* _Material for the task_

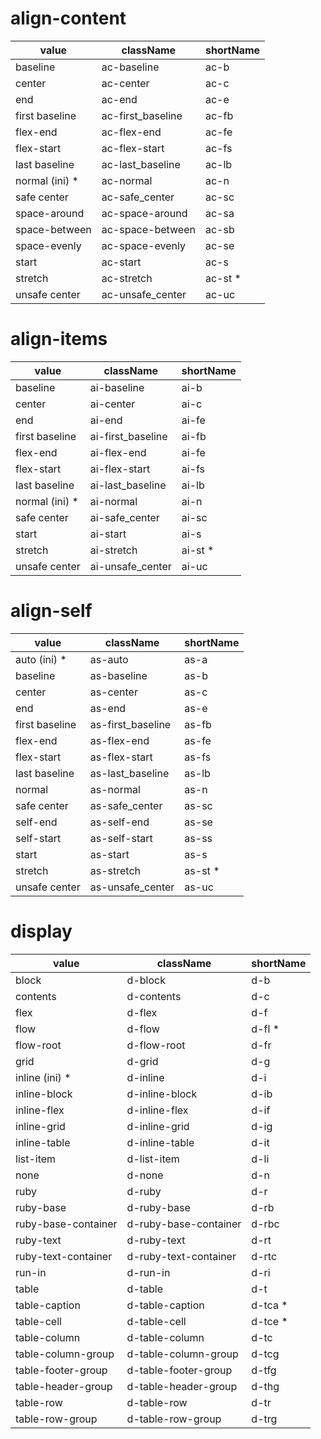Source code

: # align-content

| value           | className         | shortName |
| --------------- | ----------------- | --------- |
| baseline        | ac-baseline       | ac-b      |
| center          | ac-center         | ac-c      |
| end             | ac-end            | ac-e      |
| first baseline  | ac-first_baseline | ac-fb     |
| flex-end        | ac-flex-end       | ac-fe     |
| flex-start      | ac-flex-start     | ac-fs     |
| last baseline   | ac-last_baseline  | ac-lb     |
| normal (ini) \* | ac-normal         | ac-n      |
| safe center     | ac-safe_center    | ac-sc     |
| space-around    | ac-space-around   | ac-sa     |
| space-between   | ac-space-between  | ac-sb     |
| space-evenly    | ac-space-evenly   | ac-se     |
| start           | ac-start          | ac-s      |
| stretch         | ac-stretch        | ac-st \*  |
| unsafe center   | ac-unsafe_center  | ac-uc     |

# align-items

| value           | className         | shortName |
| --------------- | ----------------- | --------- |
| baseline        | ai-baseline       | ai-b      |
| center          | ai-center         | ai-c      |
| end             | ai-end            | ai-fe     |
| first baseline  | ai-first_baseline | ai-fb     |
| flex-end        | ai-flex-end       | ai-fe     |
| flex-start      | ai-flex-start     | ai-fs     |
| last baseline   | ai-last_baseline  | ai-lb     |
| normal (ini) \* | ai-normal         | ai-n      |
| safe center     | ai-safe_center    | ai-sc     |
| start           | ai-start          | ai-s      |
| stretch         | ai-stretch        | ai-st \*  |
| unsafe center   | ai-unsafe_center  | ai-uc     |

# align-self

| value          | className         | shortName |
| -------------- | ----------------- | --------- |
| auto (ini) \*  | as-auto           | as-a      |
| baseline       | as-baseline       | as-b      |
| center         | as-center         | as-c      |
| end            | as-end            | as-e      |
| first baseline | as-first_baseline | as-fb     |
| flex-end       | as-flex-end       | as-fe     |
| flex-start     | as-flex-start     | as-fs     |
| last baseline  | as-last_baseline  | as-lb     |
| normal         | as-normal         | as-n      |
| safe center    | as-safe_center    | as-sc     |
| self-end       | as-self-end       | as-se     |
| self-start     | as-self-start     | as-ss     |
| start          | as-start          | as-s      |
| stretch        | as-stretch        | as-st \*  |
| unsafe center  | as-unsafe_center  | as-uc     |

# display

| value               | className             | shortName |
| ------------------- | --------------------- | --------- |
| block               | d-block               | d-b       |
| contents            | d-contents            | d-c       |
| flex                | d-flex                | d-f       |
| flow                | d-flow                | d-fl \*   |
| flow-root           | d-flow-root           | d-fr      |
| grid                | d-grid                | d-g       |
| inline (ini) \*     | d-inline              | d-i       |
| inline-block        | d-inline-block        | d-ib      |
| inline-flex         | d-inline-flex         | d-if      |
| inline-grid         | d-inline-grid         | d-ig      |
| inline-table        | d-inline-table        | d-it      |
| list-item           | d-list-item           | d-li      |
| none                | d-none                | d-n       |
| ruby                | d-ruby                | d-r       |
| ruby-base           | d-ruby-base           | d-rb      |
| ruby-base-container | d-ruby-base-container | d-rbc     |
| ruby-text           | d-ruby-text           | d-rt      |
| ruby-text-container | d-ruby-text-container | d-rtc     |
| run-in              | d-run-in              | d-ri      |
| table               | d-table               | d-t       |
| table-caption       | d-table-caption       | d-tca \*  |
| table-cell          | d-table-cell          | d-tce \*  |
| table-column        | d-table-column        | d-tc      |
| table-column-group  | d-table-column-group  | d-tcg     |
| table-footer-group  | d-table-footer-group  | d-tfg     |
| table-header-group  | d-table-header-group  | d-thg     |
| table-row           | d-table-row           | d-tr      |
| table-row-group     | d-table-row-group     | d-trg     |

* _What is required_
The entries must be written out again unchanged. Images are to be left out.

* _Written response_
Source code

: # align-content

| value           | className         | shortName |
| --------------- | ----------------- | --------- |
| baseline        | ac-baseline       | ac-b      |
| center          | ac-center         | ac-c      |
| end             | ac-end            | ac-e      |
| first baseline  | ac-first_baseline | ac-fb     |
| flex-end        | ac-flex-end       | ac-fe     |
| flex-start      | ac-flex-start     | ac-fs     |
| last baseline   | ac-last_baseline  | ac-lb     |
| normal (ini) \* | ac-normal         | ac-n      |
| safe center     | ac-safe_center    | ac-sc     |
| space-around    | ac-space-around   | ac-sa     |
| space-between   | ac-space-between  | ac-sb     |
| space-evenly    | ac-space-evenly   | ac-se     |
| start           | ac-start          | ac-s      |
| stretch         | ac-stretch        | ac-st \*  |
| unsafe center   | ac-unsafe_center  | ac-uc     |

# align-items

| value           | className         | shortName |
| --------------- | ----------------- | --------- |
| baseline        | ai-baseline       | ai-b      |
| center          | ai-center         | ai-c      |
| end             | ai-end            | ai-fe     |
| first baseline  | ai-first_baseline | ai-fb     |
| flex-end        | ai-flex-end       | ai-fe     |
| flex-start      | ai-flex-start     | ai-fs     |
| last baseline   | ai-last_baseline  | ai-lb     |
| normal (ini) \* | ai-normal         | ai-n      |
| safe center     | ai-safe_center    | ai-sc     |
| start           | ai-start          | ai-s      |
| stretch         | ai-stretch        | ai-st \*  |
| unsafe center   | ai-unsafe_center  | ai-uc     |

# align-self

| value          | className         | shortName |
| -------------- | ----------------- | --------- |
| auto (ini) \*  | as-auto           | as-a      |
| baseline       | as-baseline       | as-b      |
| center         | as-center         | as-c      |
| end            | as-end            | as-e      |
| first baseline | as-first_baseline | as-fb     |
| flex-end       | as-flex-end       | as-fe     |
| flex-start     | as-flex-start     | as-fs     |
| last baseline  | as-last_baseline  | as-lb     |
| normal         | as-normal         | as-n      |
| safe center    | as-safe_center    | as-sc     |
| self-end       | as-self-end       | as-se     |
| self-start     | as-self-start     | as-ss     |
| start          | as-start          | as-s      |
| stretch        | as-stretch        | as-st \*  |
| unsafe center  | as-unsafe_center  | as-uc     |

# display

| value               | className             | shortName |
| ------------------- | --------------------- | --------- |
| block               | d-block               | d-b       |
| contents            | d-contents            | d-c       |
| flex                | d-flex                | d-f       |
| flow                | d-flow                | d-fl \*   |
| flow-root           | d-flow-root           | d-fr      |
| grid                | d-grid                | d-g       |
| inline (ini) \*     | d-inline              | d-i       |
| inline-block        | d-inline-block        | d-ib      |
| inline-flex         | d-inline-flex         | d-if      |
| inline-grid         | d-inline-grid         | d-ig      |
| inline-table        | d-inline-table        | d-it      |
| list-item           | d-list-item           | d-li      |
| none                | d-none                | d-n       |
| ruby                | d-ruby                | d-r       |
| ruby-base           | d-ruby-base           | d-rb      |
| ruby-base-container | d-ruby-base-container | d-rbc     |
| ruby-text           | d-ruby-text           | d-rt      |
| ruby-text-container | d-ruby-text-container | d-rtc     |
| run-in              | d-run-in              | d-ri      |
| table               | d-table               | d-t       |
| table-caption       | d-table-caption       | d-tca \*  |
| table-cell          | d-table-cell          | d-tce \*  |
| table-column        | d-table-column        | d-tc      |
| table-column-group  | d-table-column-group  | d-tcg     |
| table-footer-group  | d-table-footer-group  | d-tfg     |
| table-header-group  | d-table-header-group  | d-thg     |
| table-row           | d-table-row           | d-tr      |
| table-row-group     | d-table-row-group     | d-trg     |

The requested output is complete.